» Your objective
Return the lines from the start of the data through the line with "With the Raspberry". Include both of those lines and no others.

» Collected data
[Start of Attachment]
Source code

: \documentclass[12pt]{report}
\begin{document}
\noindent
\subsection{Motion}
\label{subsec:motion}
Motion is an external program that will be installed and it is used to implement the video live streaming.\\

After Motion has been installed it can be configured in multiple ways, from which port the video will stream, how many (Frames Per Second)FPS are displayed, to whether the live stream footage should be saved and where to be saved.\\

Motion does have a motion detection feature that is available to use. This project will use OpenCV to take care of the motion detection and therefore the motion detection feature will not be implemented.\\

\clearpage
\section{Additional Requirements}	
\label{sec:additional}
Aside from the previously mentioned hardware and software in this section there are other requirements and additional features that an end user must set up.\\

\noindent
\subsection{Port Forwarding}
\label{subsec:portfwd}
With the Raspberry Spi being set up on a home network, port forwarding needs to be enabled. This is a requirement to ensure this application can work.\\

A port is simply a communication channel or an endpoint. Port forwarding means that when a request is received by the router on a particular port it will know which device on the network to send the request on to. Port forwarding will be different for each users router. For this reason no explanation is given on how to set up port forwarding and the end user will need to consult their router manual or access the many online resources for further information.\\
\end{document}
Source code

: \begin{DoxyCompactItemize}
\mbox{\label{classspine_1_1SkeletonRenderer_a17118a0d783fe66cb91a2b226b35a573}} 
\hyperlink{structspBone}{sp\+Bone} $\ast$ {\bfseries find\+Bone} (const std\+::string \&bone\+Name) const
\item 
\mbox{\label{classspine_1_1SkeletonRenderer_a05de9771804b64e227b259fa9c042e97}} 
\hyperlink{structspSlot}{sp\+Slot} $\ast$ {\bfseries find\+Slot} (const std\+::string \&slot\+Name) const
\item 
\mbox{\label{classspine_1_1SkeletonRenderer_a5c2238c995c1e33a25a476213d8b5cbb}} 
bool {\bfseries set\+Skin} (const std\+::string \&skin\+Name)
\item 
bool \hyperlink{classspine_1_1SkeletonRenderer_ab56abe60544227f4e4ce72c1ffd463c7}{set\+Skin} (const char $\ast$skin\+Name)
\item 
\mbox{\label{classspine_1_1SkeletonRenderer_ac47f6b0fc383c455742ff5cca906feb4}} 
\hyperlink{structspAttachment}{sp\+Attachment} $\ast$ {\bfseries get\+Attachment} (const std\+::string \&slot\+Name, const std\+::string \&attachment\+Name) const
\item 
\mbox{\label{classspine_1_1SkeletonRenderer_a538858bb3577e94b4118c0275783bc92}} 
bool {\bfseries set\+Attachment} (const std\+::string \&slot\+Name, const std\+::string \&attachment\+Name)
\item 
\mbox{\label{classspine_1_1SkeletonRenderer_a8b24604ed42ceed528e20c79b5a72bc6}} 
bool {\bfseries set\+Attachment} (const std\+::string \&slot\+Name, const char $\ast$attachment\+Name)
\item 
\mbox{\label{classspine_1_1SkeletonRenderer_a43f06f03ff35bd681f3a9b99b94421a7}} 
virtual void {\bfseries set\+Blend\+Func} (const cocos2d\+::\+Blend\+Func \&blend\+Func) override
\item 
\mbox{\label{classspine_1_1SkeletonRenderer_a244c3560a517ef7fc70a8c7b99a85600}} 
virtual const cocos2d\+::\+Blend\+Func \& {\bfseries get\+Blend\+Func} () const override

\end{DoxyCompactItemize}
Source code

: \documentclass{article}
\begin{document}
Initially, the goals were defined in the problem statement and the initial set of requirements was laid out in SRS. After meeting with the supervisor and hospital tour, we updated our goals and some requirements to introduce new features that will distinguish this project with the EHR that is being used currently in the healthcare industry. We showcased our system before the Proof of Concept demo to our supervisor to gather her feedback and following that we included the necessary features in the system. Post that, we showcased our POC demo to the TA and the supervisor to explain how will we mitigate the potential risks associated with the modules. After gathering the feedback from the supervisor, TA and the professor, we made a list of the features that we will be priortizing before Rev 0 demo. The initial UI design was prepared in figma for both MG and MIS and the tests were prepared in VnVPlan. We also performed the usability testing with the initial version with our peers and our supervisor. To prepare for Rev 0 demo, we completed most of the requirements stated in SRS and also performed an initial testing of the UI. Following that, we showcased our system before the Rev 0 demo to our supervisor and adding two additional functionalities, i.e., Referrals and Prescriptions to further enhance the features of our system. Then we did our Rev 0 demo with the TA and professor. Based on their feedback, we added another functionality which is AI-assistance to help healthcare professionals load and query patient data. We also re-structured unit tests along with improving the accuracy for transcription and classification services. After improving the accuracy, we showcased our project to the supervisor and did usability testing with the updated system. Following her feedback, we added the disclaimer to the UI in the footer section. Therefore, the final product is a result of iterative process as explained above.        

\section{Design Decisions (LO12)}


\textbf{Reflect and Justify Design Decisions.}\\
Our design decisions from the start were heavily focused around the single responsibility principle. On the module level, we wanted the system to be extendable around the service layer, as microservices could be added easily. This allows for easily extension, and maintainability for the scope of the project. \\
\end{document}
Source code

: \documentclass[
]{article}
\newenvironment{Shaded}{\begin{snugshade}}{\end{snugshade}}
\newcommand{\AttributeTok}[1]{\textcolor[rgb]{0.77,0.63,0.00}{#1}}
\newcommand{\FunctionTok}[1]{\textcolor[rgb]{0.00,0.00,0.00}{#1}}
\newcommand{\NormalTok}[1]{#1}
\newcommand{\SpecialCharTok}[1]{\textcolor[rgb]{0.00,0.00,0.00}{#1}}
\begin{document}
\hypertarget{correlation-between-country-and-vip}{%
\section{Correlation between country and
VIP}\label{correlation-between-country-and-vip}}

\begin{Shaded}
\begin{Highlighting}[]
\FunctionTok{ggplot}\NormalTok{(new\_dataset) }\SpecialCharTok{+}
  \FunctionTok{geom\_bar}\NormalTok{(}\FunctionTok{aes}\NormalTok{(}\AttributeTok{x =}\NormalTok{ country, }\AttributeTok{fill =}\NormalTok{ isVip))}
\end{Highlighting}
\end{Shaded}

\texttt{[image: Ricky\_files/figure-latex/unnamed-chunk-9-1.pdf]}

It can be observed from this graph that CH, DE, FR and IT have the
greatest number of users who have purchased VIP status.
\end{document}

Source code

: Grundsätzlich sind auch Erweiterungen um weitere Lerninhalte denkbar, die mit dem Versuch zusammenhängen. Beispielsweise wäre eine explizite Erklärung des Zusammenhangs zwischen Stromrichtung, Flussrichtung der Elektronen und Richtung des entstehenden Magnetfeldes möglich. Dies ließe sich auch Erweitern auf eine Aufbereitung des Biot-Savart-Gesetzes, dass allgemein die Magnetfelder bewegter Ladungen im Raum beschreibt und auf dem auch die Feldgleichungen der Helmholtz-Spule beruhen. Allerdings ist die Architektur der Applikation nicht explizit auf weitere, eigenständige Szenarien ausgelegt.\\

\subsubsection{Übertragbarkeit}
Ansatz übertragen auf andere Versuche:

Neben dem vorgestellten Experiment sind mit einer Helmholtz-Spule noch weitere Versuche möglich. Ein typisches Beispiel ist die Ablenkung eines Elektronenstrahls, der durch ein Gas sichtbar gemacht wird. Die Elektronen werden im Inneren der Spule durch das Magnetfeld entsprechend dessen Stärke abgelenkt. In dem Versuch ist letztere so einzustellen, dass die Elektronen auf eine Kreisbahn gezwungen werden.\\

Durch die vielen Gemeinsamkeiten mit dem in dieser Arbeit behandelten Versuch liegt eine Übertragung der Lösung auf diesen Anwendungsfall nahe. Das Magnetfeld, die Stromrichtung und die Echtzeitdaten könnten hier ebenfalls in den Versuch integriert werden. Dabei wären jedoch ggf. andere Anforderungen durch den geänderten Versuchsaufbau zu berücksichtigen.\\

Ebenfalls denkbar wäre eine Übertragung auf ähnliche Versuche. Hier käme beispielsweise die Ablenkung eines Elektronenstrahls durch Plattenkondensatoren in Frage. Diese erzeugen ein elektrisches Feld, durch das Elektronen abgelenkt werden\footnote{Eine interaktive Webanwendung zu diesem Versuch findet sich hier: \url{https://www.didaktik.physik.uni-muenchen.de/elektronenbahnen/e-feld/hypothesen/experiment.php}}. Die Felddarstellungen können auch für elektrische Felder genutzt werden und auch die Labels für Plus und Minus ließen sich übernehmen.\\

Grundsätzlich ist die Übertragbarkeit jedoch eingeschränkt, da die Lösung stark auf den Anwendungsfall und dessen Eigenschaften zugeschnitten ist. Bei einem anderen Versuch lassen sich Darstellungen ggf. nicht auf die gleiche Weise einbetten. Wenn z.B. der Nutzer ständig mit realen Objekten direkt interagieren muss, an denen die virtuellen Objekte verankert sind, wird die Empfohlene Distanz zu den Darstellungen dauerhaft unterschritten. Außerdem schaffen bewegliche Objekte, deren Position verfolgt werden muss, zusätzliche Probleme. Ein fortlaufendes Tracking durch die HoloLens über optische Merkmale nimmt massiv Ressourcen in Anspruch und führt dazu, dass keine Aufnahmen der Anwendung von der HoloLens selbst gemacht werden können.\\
[End of Attachment]
» Task answer
Source code

: \documentclass[12pt]{report}
\begin{document}
\noindent
\subsection{Motion}
\label{subsec:motion}
Motion is an external program that will be installed and it is used to implement the video live streaming.\\

After Motion has been installed it can be configured in multiple ways, from which port the video will stream, how many (Frames Per Second)FPS are displayed, to whether the live stream footage should be saved and where to be saved.\\

Motion does have a motion detection feature that is available to use. This project will use OpenCV to take care of the motion detection and therefore the motion detection feature will not be implemented.\\

\clearpage
\section{Additional Requirements}	
\label{sec:additional}
Aside from the previously mentioned hardware and software in this section there are other requirements and additional features that an end user must set up.\\

\noindent
\subsection{Port Forwarding}
\label{subsec:portfwd}
With the Raspberry Spi being set up on a home network, port forwarding needs to be enabled. This is a requirement to ensure this application can work.\\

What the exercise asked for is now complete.